ModelInvoke, VectorSearch, Router, SlotTracker, ConversationMemory, Format, StreamToClient, VectorWrite, IntentClassifier

The runner enforces:

Virtual START/END edges auto-added
Schema validation: all nodes/edges valid, all router/slot targets connected
Router expressions use a safe DSL (e.g., state.intent === 'greeting')
SlotTracker supports partial slots and fallback routes

Developer Safety Nets

Schema validation → invalid workflows fail fast
CAS protection → prevents race conditions on prompt updates
Rollback paths → ActivePromptPointer tracks previousVersionId
Emergency fallbacks everywhere → prompts, breakers, and streaming

This allows rapid iteration without outages.

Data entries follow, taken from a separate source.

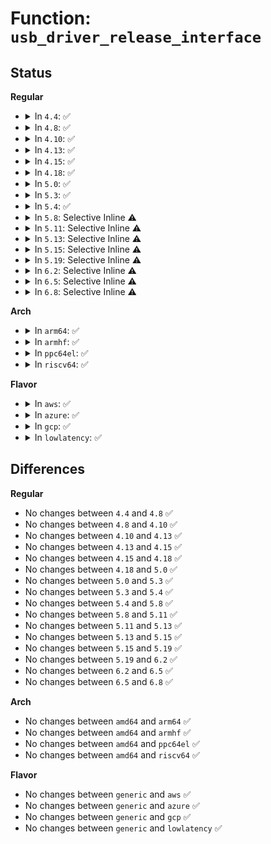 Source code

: # Function: <code>usb_driver_release_interface</code>

## Status
<b>Regular</b>
<ul>
<li>
<details>
<summary>In <code>4.4</code>: ✅</summary>

```c
void usb_driver_release_interface(struct usb_driver *driver, struct usb_interface *iface);
```

**Collision:** Unique Global

**Inline:** No

**Transformation:** False

**Instances:**

```
In drivers/usb/core/driver.c (ffffffff81614ee0)
Location: drivers/usb/core/driver.c:573
Inline: False
Direct callers:
  - drivers/usb/core/driver.c:usb_forced_unbind_intf
  - drivers/usb/core/devio.c:releaseintf
  - drivers/usb/core/devio.c:proc_ioctl
  - drivers/usb/core/devio.c:proc_disconnect_claim
```
**Symbols:**

```
ffffffff81614ee0-ffffffff81614f59: usb_driver_release_interface (STB_GLOBAL)
```
</details>
</li>
<li>
<details>
<summary>In <code>4.8</code>: ✅</summary>

```c
void usb_driver_release_interface(struct usb_driver *driver, struct usb_interface *iface);
```

**Collision:** Unique Global

**Inline:** No

**Transformation:** False

**Instances:**

```
In drivers/usb/core/driver.c (ffffffff81674e90)
Location: drivers/usb/core/driver.c:583
Inline: False
Direct callers:
  - drivers/usb/core/driver.c:usb_forced_unbind_intf
  - drivers/usb/core/devio.c:proc_disconnect_claim
  - drivers/usb/core/devio.c:proc_ioctl
  - drivers/usb/core/devio.c:releaseintf
```
**Symbols:**

```
ffffffff81674e90-ffffffff81674f09: usb_driver_release_interface (STB_GLOBAL)
```
</details>
</li>
<li>
<details>
<summary>In <code>4.10</code>: ✅</summary>

```c
void usb_driver_release_interface(struct usb_driver *driver, struct usb_interface *iface);
```

**Collision:** Unique Global

**Inline:** No

**Transformation:** False

**Instances:**

```
In drivers/usb/core/driver.c (ffffffff816a2b20)
Location: drivers/usb/core/driver.c:586
Inline: False
Direct callers:
  - drivers/usb/core/driver.c:usb_forced_unbind_intf
  - drivers/usb/core/devio.c:proc_disconnect_claim
  - drivers/usb/core/devio.c:proc_ioctl
  - drivers/usb/core/devio.c:releaseintf
```
**Symbols:**

```
ffffffff816a2b20-ffffffff816a2b99: usb_driver_release_interface (STB_GLOBAL)
```
</details>
</li>
<li>
<details>
<summary>In <code>4.13</code>: ✅</summary>

```c
void usb_driver_release_interface(struct usb_driver *driver, struct usb_interface *iface);
```

**Collision:** Unique Global

**Inline:** No

**Transformation:** False

**Instances:**

```
In drivers/usb/core/driver.c (ffffffff816b7cd0)
Location: drivers/usb/core/driver.c:586
Inline: False
Direct callers:
  - drivers/usb/core/driver.c:usb_forced_unbind_intf
  - drivers/usb/core/devio.c:proc_disconnect_claim
  - drivers/usb/core/devio.c:proc_ioctl
  - drivers/usb/core/devio.c:releaseintf
```
**Symbols:**

```
ffffffff816b7cd0-ffffffff816b7d4a: usb_driver_release_interface (STB_GLOBAL)
```
</details>
</li>
<li>
<details>
<summary>In <code>4.15</code>: ✅</summary>

```c
void usb_driver_release_interface(struct usb_driver *driver, struct usb_interface *iface);
```

**Collision:** Unique Global

**Inline:** No

**Transformation:** False

**Instances:**

```
In drivers/usb/core/driver.c (ffffffff817235a0)
Location: drivers/usb/core/driver.c:586
Inline: False
Direct callers:
  - drivers/usb/core/driver.c:usb_forced_unbind_intf
  - drivers/usb/core/devio.c:proc_disconnect_claim
  - drivers/usb/core/devio.c:proc_ioctl
  - drivers/usb/core/devio.c:releaseintf
```
**Symbols:**

```
ffffffff817235a0-ffffffff8172361a: usb_driver_release_interface (STB_GLOBAL)
```
</details>
</li>
<li>
<details>
<summary>In <code>4.18</code>: ✅</summary>

```c
void usb_driver_release_interface(struct usb_driver *driver, struct usb_interface *iface);
```

**Collision:** Unique Global

**Inline:** No

**Transformation:** False

**Instances:**

```
In drivers/usb/core/driver.c (ffffffff81762240)
Location: drivers/usb/core/driver.c:586
Inline: False
Direct callers:
  - drivers/usb/core/driver.c:usb_forced_unbind_intf
  - drivers/usb/core/devio.c:proc_disconnect_claim
  - drivers/usb/core/devio.c:proc_ioctl
  - drivers/usb/core/devio.c:releaseintf
```
**Symbols:**

```
ffffffff81762240-ffffffff817622b9: usb_driver_release_interface (STB_GLOBAL)
```
</details>
</li>
<li>
<details>
<summary>In <code>5.0</code>: ✅</summary>

```c
void usb_driver_release_interface(struct usb_driver *driver, struct usb_interface *iface);
```

**Collision:** Unique Global

**Inline:** No

**Transformation:** False

**Instances:**

```
In drivers/usb/core/driver.c (ffffffff81786850)
Location: drivers/usb/core/driver.c:583
Inline: False
Direct callers:
  - drivers/usb/core/driver.c:usb_forced_unbind_intf
  - drivers/usb/core/devio.c:proc_disconnect_claim
  - drivers/usb/core/devio.c:proc_ioctl
  - drivers/usb/core/devio.c:releaseintf
```
**Symbols:**

```
ffffffff81786850-ffffffff817868c9: usb_driver_release_interface (STB_GLOBAL)
```
</details>
</li>
<li>
<details>
<summary>In <code>5.3</code>: ✅</summary>

```c
void usb_driver_release_interface(struct usb_driver *driver, struct usb_interface *iface);
```

**Collision:** Unique Global

**Inline:** No

**Transformation:** False

**Instances:**

```
In drivers/usb/core/driver.c (ffffffff817c4d30)
Location: drivers/usb/core/driver.c:578
Inline: False
Direct callers:
  - drivers/usb/core/driver.c:usb_forced_unbind_intf
  - drivers/usb/core/devio.c:proc_disconnect_claim
  - drivers/usb/core/devio.c:releaseintf
```
**Symbols:**

```
ffffffff817c4d30-ffffffff817c4db4: usb_driver_release_interface (STB_GLOBAL)
```
</details>
</li>
<li>
<details>
<summary>In <code>5.4</code>: ✅</summary>

```c
void usb_driver_release_interface(struct usb_driver *driver, struct usb_interface *iface);
```

**Collision:** Unique Global

**Inline:** No

**Transformation:** False

**Instances:**

```
In drivers/usb/core/driver.c (ffffffff817f56d0)
Location: drivers/usb/core/driver.c:578
Inline: False
Direct callers:
  - drivers/usb/core/driver.c:usb_forced_unbind_intf
  - drivers/usb/core/devio.c:proc_disconnect_claim
  - drivers/usb/core/devio.c:releaseintf
```
**Symbols:**

```
ffffffff817f56d0-ffffffff817f5754: usb_driver_release_interface (STB_GLOBAL)
```
</details>
</li>
<li>
<details>
<summary>In <code>5.8</code>: Selective Inline ⚠️</summary>

```c
void usb_driver_release_interface(struct usb_driver *driver, struct usb_interface *iface);
```

**Collision:** Unique Global

**Inline:** Selective

**Transformation:** False

**Instances:**

```
In drivers/usb/core/driver.c (ffffffff818c5884)
Location: drivers/usb/core/driver.c:613
Inline: True
Inline callers:
  - drivers/usb/core/driver.c:usb_forced_unbind_intf
Direct callers:
  - drivers/usb/core/devio.c:proc_disconnect_claim
  - drivers/usb/core/devio.c:releaseintf
```
**Symbols:**

```
ffffffff818c4d30-ffffffff818c4db4: usb_driver_release_interface (STB_GLOBAL)
```
</details>
</li>
<li>
<details>
<summary>In <code>5.11</code>: Selective Inline ⚠️</summary>

```c
void usb_driver_release_interface(struct usb_driver *driver, struct usb_interface *iface);
```

**Collision:** Unique Global

**Inline:** Selective

**Transformation:** False

**Instances:**

```
In drivers/usb/core/driver.c (ffffffff818d1754)
Location: drivers/usb/core/driver.c:613
Inline: True
Inline callers:
  - drivers/usb/core/driver.c:usb_forced_unbind_intf
Direct callers:
  - drivers/usb/core/devio.c:proc_disconnect_claim
  - drivers/usb/core/devio.c:releaseintf
```
**Symbols:**

```
ffffffff818d0c10-ffffffff818d0c94: usb_driver_release_interface (STB_GLOBAL)
```
</details>
</li>
<li>
<details>
<summary>In <code>5.13</code>: Selective Inline ⚠️</summary>

```c
void usb_driver_release_interface(struct usb_driver *driver, struct usb_interface *iface);
```

**Collision:** Unique Global

**Inline:** Selective

**Transformation:** False

**Instances:**

```
In drivers/usb/core/driver.c (ffffffff818b4d74)
Location: drivers/usb/core/driver.c:609
Inline: True
Inline callers:
  - drivers/usb/core/driver.c:usb_forced_unbind_intf
Direct callers:
  - drivers/usb/core/devio.c:proc_disconnect_claim
  - drivers/usb/core/devio.c:releaseintf
```
**Symbols:**

```
ffffffff818b4140-ffffffff818b41c4: usb_driver_release_interface (STB_GLOBAL)
```
</details>
</li>
<li>
<details>
<summary>In <code>5.15</code>: Selective Inline ⚠️</summary>

```c
void usb_driver_release_interface(struct usb_driver *driver, struct usb_interface *iface);
```

**Collision:** Unique Global

**Inline:** Selective

**Transformation:** False

**Instances:**

```
In drivers/usb/core/driver.c (ffffffff8194a2a1)
Location: drivers/usb/core/driver.c:609
Inline: True
Inline callers:
  - drivers/usb/core/driver.c:usb_forced_unbind_intf
Direct callers:
  - drivers/usb/core/devio.c:proc_disconnect_claim
  - drivers/usb/core/devio.c:releaseintf
```
**Symbols:**

```
ffffffff81949670-ffffffff819496f4: usb_driver_release_interface (STB_GLOBAL)
```
</details>
</li>
<li>
<details>
<summary>In <code>5.19</code>: Selective Inline ⚠️</summary>

```c
void usb_driver_release_interface(struct usb_driver *driver, struct usb_interface *iface);
```

**Collision:** Unique Global

**Inline:** Selective

**Transformation:** False

**Instances:**

```
In drivers/usb/core/driver.c (ffffffff81aa2f01)
Location: drivers/usb/core/driver.c:609
Inline: True
Inline callers:
  - drivers/usb/core/driver.c:usb_forced_unbind_intf
Direct callers:
  - drivers/usb/core/devio.c:proc_disconnect_claim
  - drivers/usb/core/devio.c:proc_ioctl
  - drivers/usb/core/devio.c:releaseintf
```
**Symbols:**

```
ffffffff81aa24d0-ffffffff81aa2568: usb_driver_release_interface (STB_GLOBAL)
```
</details>
</li>
<li>
<details>
<summary>In <code>6.2</code>: Selective Inline ⚠️</summary>

```c
void usb_driver_release_interface(struct usb_driver *driver, struct usb_interface *iface);
```

**Collision:** Unique Global

**Inline:** Selective

**Transformation:** False

**Instances:**

```
In drivers/usb/core/driver.c (ffffffff81c289e1)
Location: drivers/usb/core/driver.c:609
Inline: True
Inline callers:
  - drivers/usb/core/driver.c:usb_forced_unbind_intf
Direct callers:
  - drivers/usb/core/devio.c:proc_disconnect_claim
  - drivers/usb/core/devio.c:proc_ioctl
  - drivers/usb/core/devio.c:releaseintf
```
**Symbols:**

```
ffffffff81c27eb0-ffffffff81c27f48: usb_driver_release_interface (STB_GLOBAL)
```
</details>
</li>
<li>
<details>
<summary>In <code>6.5</code>: Selective Inline ⚠️</summary>

```c
void usb_driver_release_interface(struct usb_driver *driver, struct usb_interface *iface);
```

**Collision:** Unique Global

**Inline:** Selective

**Transformation:** False

**Instances:**

```
In drivers/usb/core/driver.c (ffffffff81c8f9ad)
Location: drivers/usb/core/driver.c:609
Inline: True
Inline callers:
  - drivers/usb/core/driver.c:usb_forced_unbind_intf
Direct callers:
  - drivers/usb/core/devio.c:proc_disconnect_claim
  - drivers/usb/core/devio.c:proc_ioctl
  - drivers/usb/core/devio.c:releaseintf
```
**Symbols:**

```
ffffffff81c8ee60-ffffffff81c8eefb: usb_driver_release_interface (STB_GLOBAL)
```
</details>
</li>
<li>
<details>
<summary>In <code>6.8</code>: Selective Inline ⚠️</summary>

```c
void usb_driver_release_interface(struct usb_driver *driver, struct usb_interface *iface);
```

**Collision:** Unique Global

**Inline:** Selective

**Transformation:** False

**Instances:**

```
In drivers/usb/core/driver.c (ffffffff81d4455d)
Location: drivers/usb/core/driver.c:612
Inline: True
Inline callers:
  - drivers/usb/core/driver.c:usb_forced_unbind_intf
Direct callers:
  - drivers/usb/core/devio.c:proc_disconnect_claim
  - drivers/usb/core/devio.c:proc_ioctl
  - drivers/usb/core/devio.c:releaseintf
```
**Symbols:**

```
ffffffff81d439e0-ffffffff81d43a7b: usb_driver_release_interface (STB_GLOBAL)
```
</details>
</li>
</ul>
<b>Arch</b>
<ul>
<li>
<details>
<summary>In <code>arm64</code>: ✅</summary>

```c
void usb_driver_release_interface(struct usb_driver *driver, struct usb_interface *iface);
```

**Collision:** Unique Global

**Inline:** No

**Transformation:** False

**Instances:**

```
In drivers/usb/core/driver.c (ffff800010a265b8)
Location: drivers/usb/core/driver.c:578
Inline: False
Direct callers:
  - drivers/usb/core/driver.c:usb_forced_unbind_intf
  - drivers/usb/core/devio.c:proc_disconnect_claim
  - drivers/usb/core/devio.c:releaseintf
```
**Symbols:**

```
ffff800010a265b8-ffff800010a2664c: usb_driver_release_interface (STB_GLOBAL)
```
</details>
</li>
<li>
<details>
<summary>In <code>armhf</code>: ✅</summary>

```c
void usb_driver_release_interface(struct usb_driver *driver, struct usb_interface *iface);
```

**Collision:** Unique Global

**Inline:** No

**Transformation:** False

**Instances:**

```
In drivers/usb/core/driver.c (c0afc6e0)
Location: drivers/usb/core/driver.c:578
Inline: False
Direct callers:
  - drivers/usb/core/driver.c:usb_forced_unbind_intf
  - drivers/usb/core/devio.c:usbdev_do_ioctl
  - drivers/usb/core/devio.c:proc_disconnect_claim
  - drivers/usb/core/devio.c:releaseintf
```
**Symbols:**

```
c0afc6e0-c0afc778: usb_driver_release_interface (STB_GLOBAL)
```
</details>
</li>
<li>
<details>
<summary>In <code>ppc64el</code>: ✅</summary>

```c
void usb_driver_release_interface(struct usb_driver *driver, struct usb_interface *iface);
```

**Collision:** Unique Global

**Inline:** No

**Transformation:** False

**Instances:**

```
In drivers/usb/core/driver.c (c000000000ae1c60)
Location: drivers/usb/core/driver.c:578
Inline: False
Direct callers:
  - drivers/usb/core/driver.c:usb_forced_unbind_intf
  - drivers/usb/core/driver.c:usb_forced_unbind_intf
  - drivers/usb/core/devio.c:proc_disconnect_claim
  - drivers/usb/core/devio.c:releaseintf
```
**Symbols:**

```
c000000000ae1c60-c000000000ae1d20: usb_driver_release_interface (STB_GLOBAL)
```
</details>
</li>
<li>
<details>
<summary>In <code>riscv64</code>: ✅</summary>

```c
void usb_driver_release_interface(struct usb_driver *driver, struct usb_interface *iface);
```

**Collision:** Unique Global

**Inline:** No

**Transformation:** False

**Instances:**

```
In drivers/usb/core/driver.c (ffffffe00064849a)
Location: drivers/usb/core/driver.c:578
Inline: False
Direct callers:
  - drivers/usb/core/driver.c:usb_forced_unbind_intf
  - drivers/usb/core/devio.c:usbdev_do_ioctl
  - drivers/usb/core/devio.c:proc_disconnect_claim
  - drivers/usb/core/devio.c:releaseintf
```
**Symbols:**

```
ffffffe00064849a-ffffffe000648526: usb_driver_release_interface (STB_GLOBAL)
```
</details>
</li>
</ul>
<b>Flavor</b>
<ul>
<li>
<details>
<summary>In <code>aws</code>: ✅</summary>

```c
void usb_driver_release_interface(struct usb_driver *driver, struct usb_interface *iface);
```

**Collision:** Unique Global

**Inline:** No

**Transformation:** False

**Instances:**

```
In drivers/usb/core/driver.c (ffffffff817adab0)
Location: drivers/usb/core/driver.c:578
Inline: False
Direct callers:
  - drivers/usb/core/driver.c:usb_forced_unbind_intf
  - drivers/usb/core/devio.c:proc_disconnect_claim
  - drivers/usb/core/devio.c:releaseintf
```
**Symbols:**

```
ffffffff817adab0-ffffffff817adb34: usb_driver_release_interface (STB_GLOBAL)
```
</details>
</li>
<li>
<details>
<summary>In <code>azure</code>: ✅</summary>

```c
void usb_driver_release_interface(struct usb_driver *driver, struct usb_interface *iface);
```

**Collision:** Unique Global

**Inline:** No

**Transformation:** False

**Instances:**

```
In drivers/usb/core/driver.c (ffffffff8179f4b0)
Location: drivers/usb/core/driver.c:578
Inline: False
Direct callers:
  - drivers/usb/core/driver.c:usb_forced_unbind_intf
  - drivers/usb/core/devio.c:proc_disconnect_claim
  - drivers/usb/core/devio.c:releaseintf
```
**Symbols:**

```
ffffffff8179f4b0-ffffffff8179f534: usb_driver_release_interface (STB_GLOBAL)
```
</details>
</li>
<li>
<details>
<summary>In <code>gcp</code>: ✅</summary>

```c
void usb_driver_release_interface(struct usb_driver *driver, struct usb_interface *iface);
```

**Collision:** Unique Global

**Inline:** No

**Transformation:** False

**Instances:**

```
In drivers/usb/core/driver.c (ffffffff817ea550)
Location: drivers/usb/core/driver.c:578
Inline: False
Direct callers:
  - drivers/usb/core/driver.c:usb_forced_unbind_intf
  - drivers/usb/core/devio.c:proc_disconnect_claim
  - drivers/usb/core/devio.c:releaseintf
```
**Symbols:**

```
ffffffff817ea550-ffffffff817ea5d4: usb_driver_release_interface (STB_GLOBAL)
```
</details>
</li>
<li>
<details>
<summary>In <code>lowlatency</code>: ✅</summary>

```c
void usb_driver_release_interface(struct usb_driver *driver, struct usb_interface *iface);
```

**Collision:** Unique Global

**Inline:** No

**Transformation:** False

**Instances:**

```
In drivers/usb/core/driver.c (ffffffff81804790)
Location: drivers/usb/core/driver.c:578
Inline: False
Direct callers:
  - drivers/usb/core/driver.c:usb_forced_unbind_intf
  - drivers/usb/core/devio.c:proc_disconnect_claim
  - drivers/usb/core/devio.c:releaseintf
```
**Symbols:**

```
ffffffff81804790-ffffffff81804814: usb_driver_release_interface (STB_GLOBAL)
```
</details>
</li>
</ul>

## Differences
<b>Regular</b>
<ul>
<li>
No changes between <code>4.4</code> and <code>4.8</code> ✅
</li>
<li>
No changes between <code>4.8</code> and <code>4.10</code> ✅
</li>
<li>
No changes between <code>4.10</code> and <code>4.13</code> ✅
</li>
<li>
No changes between <code>4.13</code> and <code>4.15</code> ✅
</li>
<li>
No changes between <code>4.15</code> and <code>4.18</code> ✅
</li>
<li>
No changes between <code>4.18</code> and <code>5.0</code> ✅
</li>
<li>
No changes between <code>5.0</code> and <code>5.3</code> ✅
</li>
<li>
No changes between <code>5.3</code> and <code>5.4</code> ✅
</li>
<li>
No changes between <code>5.4</code> and <code>5.8</code> ✅
</li>
<li>
No changes between <code>5.8</code> and <code>5.11</code> ✅
</li>
<li>
No changes between <code>5.11</code> and <code>5.13</code> ✅
</li>
<li>
No changes between <code>5.13</code> and <code>5.15</code> ✅
</li>
<li>
No changes between <code>5.15</code> and <code>5.19</code> ✅
</li>
<li>
No changes between <code>5.19</code> and <code>6.2</code> ✅
</li>
<li>
No changes between <code>6.2</code> and <code>6.5</code> ✅
</li>
<li>
No changes between <code>6.5</code> and <code>6.8</code> ✅
</li>
</ul>
<b>Arch</b>
<ul>
<li>
No changes between <code>amd64</code> and <code>arm64</code> ✅
</li>
<li>
No changes between <code>amd64</code> and <code>armhf</code> ✅
</li>
<li>
No changes between <code>amd64</code> and <code>ppc64el</code> ✅
</li>
<li>
No changes between <code>amd64</code> and <code>riscv64</code> ✅
</li>
</ul>
<b>Flavor</b>
<ul>
<li>
No changes between <code>generic</code> and <code>aws</code> ✅
</li>
<li>
No changes between <code>generic</code> and <code>azure</code> ✅
</li>
<li>
No changes between <code>generic</code> and <code>gcp</code> ✅
</li>
<li>
No changes between <code>generic</code> and <code>lowlatency</code> ✅
</li>
</ul>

Observability & Monitoring

Every Lambda uses AWS Powertools (Logger, Metrics, Tracer):

Metrics: workflow runs, CAS conflicts, token enforcement, costs
Tracing: API Gateway → Lambda → Bedrock/OpenAI/Pinecone
Annotations: workflowId, modelId, requestId for correlation
Prompt cache: hit/miss ratios, evictions logged

Audit trails cover prompts, breaker operations, and document processing.

Production Lessons

Running AI in production requires discipline:

Without budgets → costs spike
Without versioning → prompts drift silently
Without circuit breakers → outages cascade

Matter & Gas solves these problems as first-class concerns:

Model Registry for portability
Token budgets for cost control
Circuit breakers + DLQs for resilience
Collections + tenancy enforcement for enterprise safety
Streaming for real-time UX
Observability for operational visibility

Result: A foundation that scales from prototype to production without rewrites, enabling fast iteration and safe deployments.